The material below contains a line with "Science Center, Woods" and a line with "Hjort, J. 1914.". Copy exactly those two lines and all lines between them.

-- Dataset entries follows --

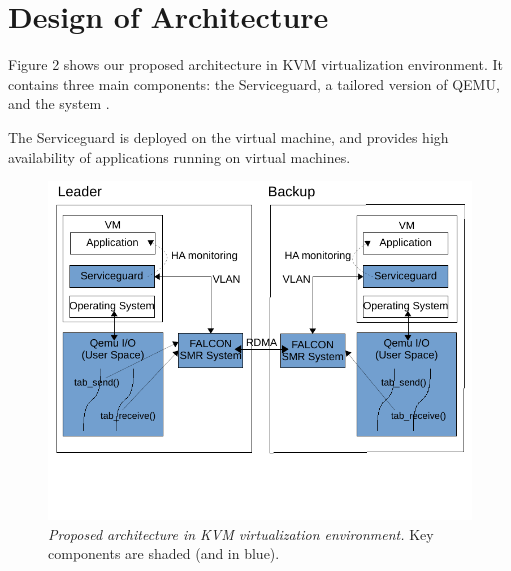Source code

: \section{Design of Architecture} \label{sec:overview}

Figure 2 shows our proposed architecture in KVM virtualization environment. 
It contains three main components: the Serviceguard, a tailored version 
of QEMU, and the \smr system \smrsystem.

The Serviceguard is deployed on the virtual machine, and provides high availability 
of applications running on virtual machines.

\begin{figure}[t]
\centering
\includegraphics[width=.47\textwidth]{figures/arch}
\vspace{-.2in}
\caption{{\em Proposed architecture in KVM virtualization environment.} Key 
components are shaded (and in blue).} \label{fig:arc}
\vspace{.05in}
\end{figure}
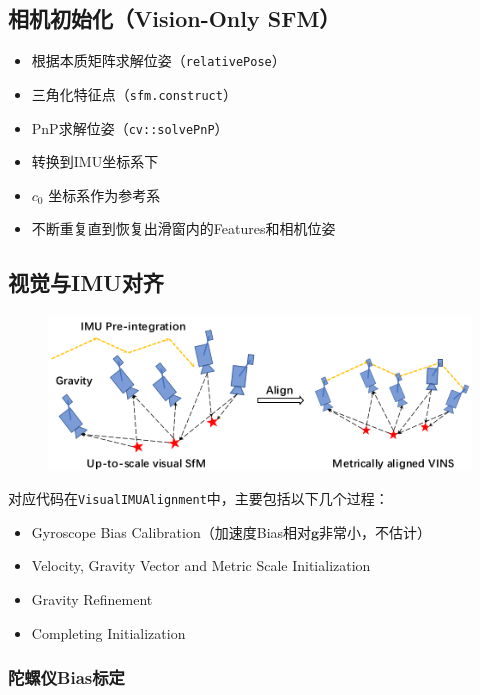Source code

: \documentclass[12pt,a4paper]{article}
\begin{document}
\subsection{相机初始化（Vision-Only SFM）}

\begin{itemize}
\item 根据本质矩阵求解位姿（\verb|relativePose|）
\item 三角化特征点（\verb|sfm.construct|）
\item PnP求解位姿（\verb|cv::solvePnP|）
\item 转换到IMU坐标系下
\item $c_0$ 坐标系作为参考系
\item 不断重复直到恢复出滑窗内的Features和相机位姿
\end{itemize}

\subsection{视觉与IMU对齐}

\begin{figure}[htbp]
  \centering
  \includegraphics[scale=0.6]{images/visual_inertial_alignment.png}
\end{figure}

对应代码在\verb|VisualIMUAlignment|中，主要包括以下几个过程：
\begin{itemize}
\item Gyroscope Bias Calibration（加速度Bias相对$\mathbf{g}$非常小，不估计）
\item Velocity, Gravity Vector and Metric Scale Initialization
\item Gravity Refinement
\item Completing Initialization
\end{itemize}

\subsubsection{陀螺仪Bias标定}
\end{document}
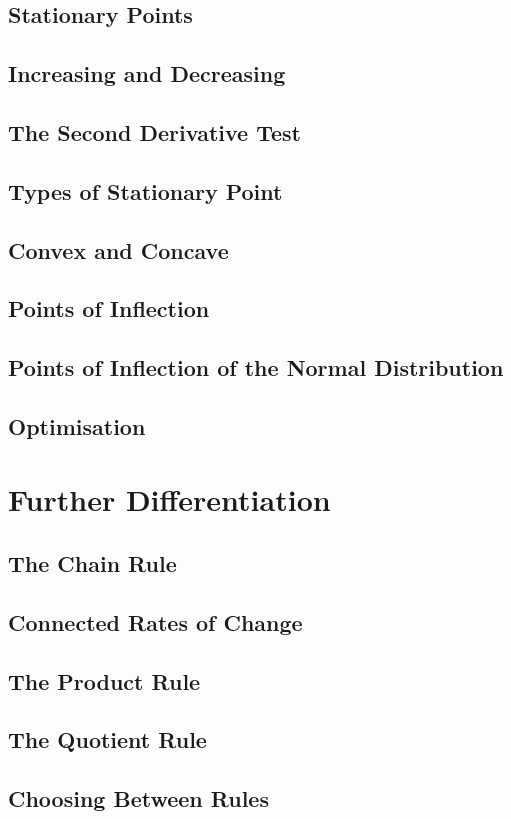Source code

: \documentclass[../maths.tex]{subfiles}
\begin{document}
\subsection*{Stationary Points}
\subsection*{Increasing and Decreasing}
\subsection*{The Second Derivative Test}
\subsection*{Types of Stationary Point}
\subsection*{Convex and Concave}
\subsection*{Points of Inflection}
\subsection*{Points of Inflection of the Normal Distribution}
\subsection*{Optimisation}
\section{Further Differentiation}
\subsection*{The Chain Rule}
\subsection*{Connected Rates of Change}
\subsection*{The Product Rule}
\subsection*{The Quotient Rule}
\subsection*{Choosing Between Rules}
\end{document}
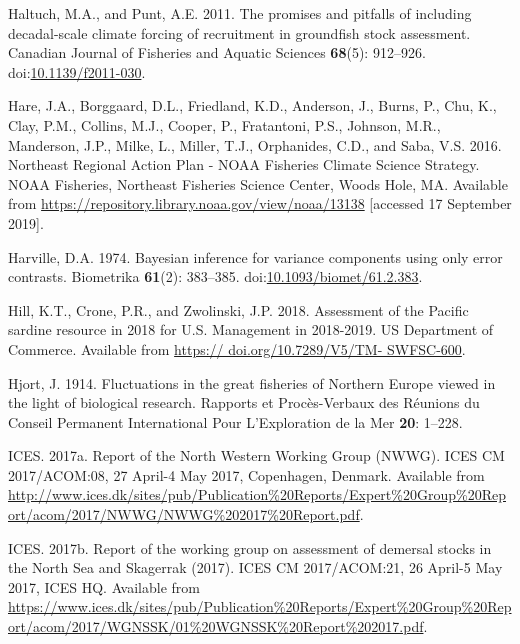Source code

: \documentclass[]{article}
\begin{document}
\leavevmode\hypertarget{ref-haltuch2011Promises}{}%
Haltuch, M.A., and Punt, A.E. 2011. The promises and pitfalls of
including decadal-scale climate forcing of recruitment in groundfish
stock assessment. Canadian Journal of Fisheries and Aquatic Sciences
\textbf{68}(5): 912--926.
doi:\href{https://doi.org/10.1139/f2011-030}{10.1139/f2011-030}.

\leavevmode\hypertarget{ref-hare2016Northeast}{}%
Hare, J.A., Borggaard, D.L., Friedland, K.D., Anderson, J., Burns, P.,
Chu, K., Clay, P.M., Collins, M.J., Cooper, P., Fratantoni, P.S.,
Johnson, M.R., Manderson, J.P., Milke, L., Miller, T.J., Orphanides,
C.D., and Saba, V.S. 2016. Northeast Regional Action Plan - NOAA
Fisheries Climate Science Strategy. NOAA Fisheries, Northeast Fisheries
Science Center, Woods Hole, MA. Available from
\url{https://repository.library.noaa.gov/view/noaa/13138} {[}accessed 17
September 2019{]}.

\leavevmode\hypertarget{ref-harville1974Bayesian}{}%
Harville, D.A. 1974. Bayesian inference for variance components using
only error contrasts. Biometrika \textbf{61}(2): 383--385.
doi:\href{https://doi.org/10.1093/biomet/61.2.383}{10.1093/biomet/61.2.383}.

\leavevmode\hypertarget{ref-hill2018Assessment}{}%
Hill, K.T., Crone, P.R., and Zwolinski, J.P. 2018. Assessment of the
Pacific sardine resource in 2018 for U.S. Management in 2018-2019. US
Department of Commerce. Available from
\href{https://\%20doi.org/10.7289/V5/TM-\%20SWFSC-600}{https:// doi.org/10.7289/V5/TM- SWFSC-600}.

\leavevmode\hypertarget{ref-hjort1914Fluctuations}{}%
Hjort, J. 1914. Fluctuations in the great fisheries of Northern Europe
viewed in the light of biological research. Rapports et Procès-Verbaux
des Réunions du Conseil Permanent International Pour L'Exploration de la
Mer \textbf{20}: 1--228.

\leavevmode\hypertarget{ref-ices2017Reporta}{}%
ICES. 2017a. Report of the North Western Working Group (NWWG). ICES CM
2017/ACOM:08, 27 April-4 May 2017, Copenhagen, Denmark. Available from
\url{http://www.ices.dk/sites/pub/Publication\%20Reports/Expert\%20Group\%20Report/acom/2017/NWWG/NWWG\%202017\%20Report.pdf}.

\leavevmode\hypertarget{ref-ices2017Report}{}%
ICES. 2017b. Report of the working group on assessment of demersal
stocks in the North Sea and Skagerrak (2017). ICES CM 2017/ACOM:21, 26
April-5 May 2017, ICES HQ. Available from
\url{https://www.ices.dk/sites/pub/Publication\%20Reports/Expert\%20Group\%20Report/acom/2017/WGNSSK/01\%20WGNSSK\%20Report\%202017.pdf}.
\end{document}
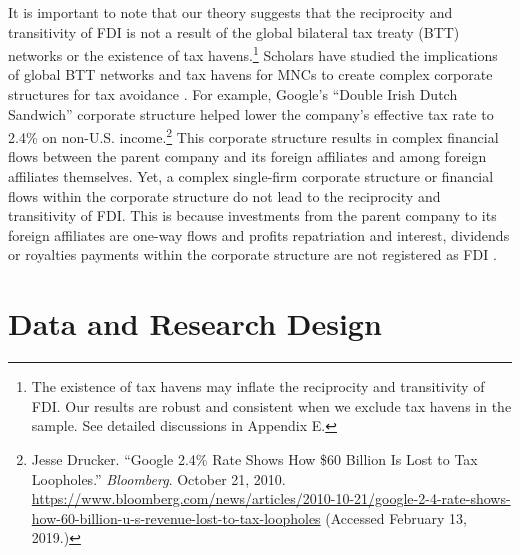 \documentclass[reqno,onecolumn,letterpaper,12pt]{article}
\begin{document}
It is important to note that our theory suggests that the reciprocity and transitivity of FDI is not a result of the global bilateral tax treaty (BTT) networks or the existence of tax havens.\footnote{The existence of tax havens may inflate the reciprocity and transitivity of FDI. Our results are robust and consistent when we exclude tax havens in the sample. See detailed discussions in Appendix E.} Scholars have studied the implications of global BTT networks and tax havens for MNCs to create complex corporate structures for tax avoidance \citep[e.g.,][]{Arel-Bundock:2017a}. For example, Google's ``Double Irish Dutch Sandwich'' corporate structure helped lower the company's effective tax rate to 2.4\% on non-U.S. income.\footnote{Jesse Drucker. ``Google 2.4\% Rate Shows How \$60 Billion Is Lost to Tax Loopholes.'' \emph{Bloomberg}. October 21, 2010. \url{https://www.bloomberg.com/news/articles/2010-10-21/google-2-4-rate-shows-how-60-billion-u-s-revenue-lost-to-tax-loopholes} (Accessed February 13, 2019.) } This corporate structure results in complex financial flows between the parent company and its foreign affiliates and among foreign affiliates themselves. Yet, a complex single-firm corporate structure or financial flows within the corporate structure do not lead to the reciprocity and transitivity of FDI. This is because investments from the parent company to its foreign affiliates are one-way flows and profits repatriation and interest, dividends or royalties payments within the corporate structure are not registered as FDI \citep[see,][]{Kerner:2014}.

\section{Data and Research Design}

\end{document}
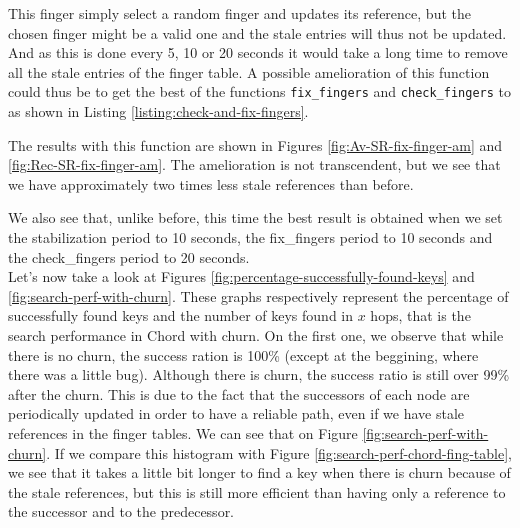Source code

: \documentclass[a4paper, 11pt]{article}
\theoremstyle{plain}
\theoremstyle{definition}
\begin{document}
    

    This finger simply select a random finger and updates its reference, but the chosen finger might be a
    valid one and the stale entries will thus not be updated. And as this is done every 5, 10 or 20 seconds it
    would take a long time to remove all the stale entries of the finger table. A possible amelioration of
    this function could thus be to get the best of the functions \texttt{fix\_fingers} and
    \texttt{check\_fingers} to as shown in Listing \ref{listing:check-and-fix-fingers}.

    The results with this function are shown in Figures \ref{fig:Av-SR-fix-finger-am} and
    \ref{fig:Rec-SR-fix-finger-am}. The amelioration is not transcendent, but we see that we have
    approximately two times less stale references than before. \newpage

        


    We also see that, unlike before, this time the best result is obtained when we set the stabilization
    period to 10 seconds, the fix\_fingers period to 10 seconds and the check\_fingers period to 20
    seconds. \\

    Let's now take a look at Figures \ref{fig:percentage-successfully-found-keys} and
    \ref{fig:search-perf-with-churn}. These graphs respectively represent the percentage of successfully found
    keys and the number of keys found in $x$ hops, that is the search performance in Chord with churn. On the
    first one, we observe that while there is no churn, the success ration is 100\% (except at the beggining,
    where there was a little bug). Although there is churn, the success ratio is still over 99\% after the
    churn. This is due to the fact that the successors of each node are periodically updated in order to have
    a reliable path, even if we have stale references in the finger tables. We can see that on Figure
    \ref{fig:search-perf-with-churn}. If we compare this histogram with Figure
    \ref{fig:search-perf-chord-fing-table}, we see that it takes a little bit longer to
    find a key when there is churn because of the stale references, but this is still more efficient than
    having only a reference to the successor and to the predecessor.
\end{document}
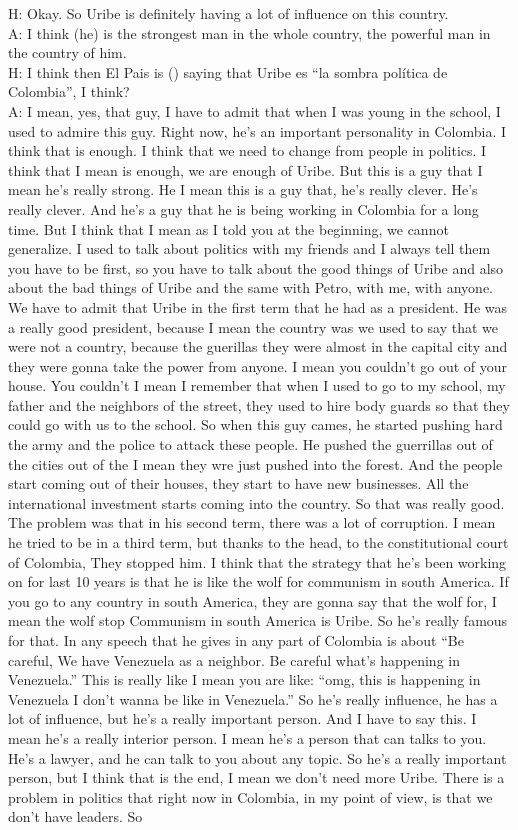 \documentclass{phyasgn}\usepackage{nag}
\begin{document}
H: Okay. So Uribe is definitely having a lot of influence on this country.\\
A: I think (he) is the strongest man in the whole country, the powerful man in the country of him.\\
H: I think then El Pais is () saying that Uribe es “la sombra política de Colombia”, I think?\\
A: I mean, yes, that guy, I have to admit that when I was young in the school, I used to admire this guy. Right now, he's an important personality in Colombia. I think that is enough. I think that we need to change from people in politics. I think that I mean is enough, we are enough of Uribe. But this is a guy that I mean he's really strong. He I mean this is a guy that, he's really clever. He’s really clever. And he's a guy that he is being working in Colombia for a long time. But I think that I mean as I told you at the beginning, we cannot generalize. I used to talk about politics with my friends and I always tell them you have to be first, so you have to talk about the good things of Uribe and also about the bad things of Uribe and the same with Petro, with me, with anyone. We have to admit that Uribe in the first term that he had as a president. He was a really good president, because I mean the country was we used to say that we were not a country, because the guerillas they were almost in the capital city and they were gonna take the power from anyone. I mean you couldn't go out of your house. You couldn't I mean I remember that when I used to go to my school, my father and the neighbors of the street, they used to hire body guards so that they could go with us to the school. So when this guy cames, he started pushing hard the army and the police to attack these people. He pushed the guerrillas out of the cities out of the I mean they wre just pushed into the forest. And the people start coming out of their houses, they start to have new businesses. All the international investment starts coming into the country. So that was really good. The problem was that in his second term, there was a lot of corruption. I mean he tried to be in a third term, but thanks to the head, to the constitutional court of Colombia, They stopped him. I think that the strategy that he's been working on for last 10 years is that he is like the wolf for communism in south America. If you go to any country in south America, they are gonna say that the wolf for, I mean the wolf stop Communism in south America is Uribe. So he's really famous for that. In any speech that he gives in any part of Colombia is about “Be careful, We have Venezuela as a neighbor. Be careful what's happening in Venezuela.” This is really like I mean you are like: “omg, this is happening in Venezuela I don’t wanna be like in Venezuela.” So he's really influence, he has a lot of influence, but he's a really important person. And I have to say this. I mean he's a really interior person. I mean he's a person that can talks to you. He's a lawyer, and he can talk to you about any topic. So he's a really important person, but I think that is the end, I mean we don't need more Uribe. There is a problem in politics that right now in Colombia, in my point of view, is that we don't have leaders. So 
\end{document}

-- Dataset entries concluded --

Answer box:
Science Center, Woods Hole, MA. Available from
\url{https://repository.library.noaa.gov/view/noaa/13138} {[}accessed 17
September 2019{]}.

\leavevmode\hypertarget{ref-harville1974Bayesian}{}%
Harville, D.A. 1974. Bayesian inference for variance components using
only error contrasts. Biometrika \textbf{61}(2): 383--385.
doi:\href{https://doi.org/10.1093/biomet/61.2.383}{10.1093/biomet/61.2.383}.

\leavevmode\hypertarget{ref-hill2018Assessment}{}%
Hill, K.T., Crone, P.R., and Zwolinski, J.P. 2018. Assessment of the
Pacific sardine resource in 2018 for U.S. Management in 2018-2019. US
Department of Commerce. Available from
\href{https://\%20doi.org/10.7289/V5/TM-\%20SWFSC-600}{https:// doi.org/10.7289/V5/TM- SWFSC-600}.

\leavevmode\hypertarget{ref-hjort1914Fluctuations}{}%
Hjort, J. 1914. Fluctuations in the great fisheries of Northern Europe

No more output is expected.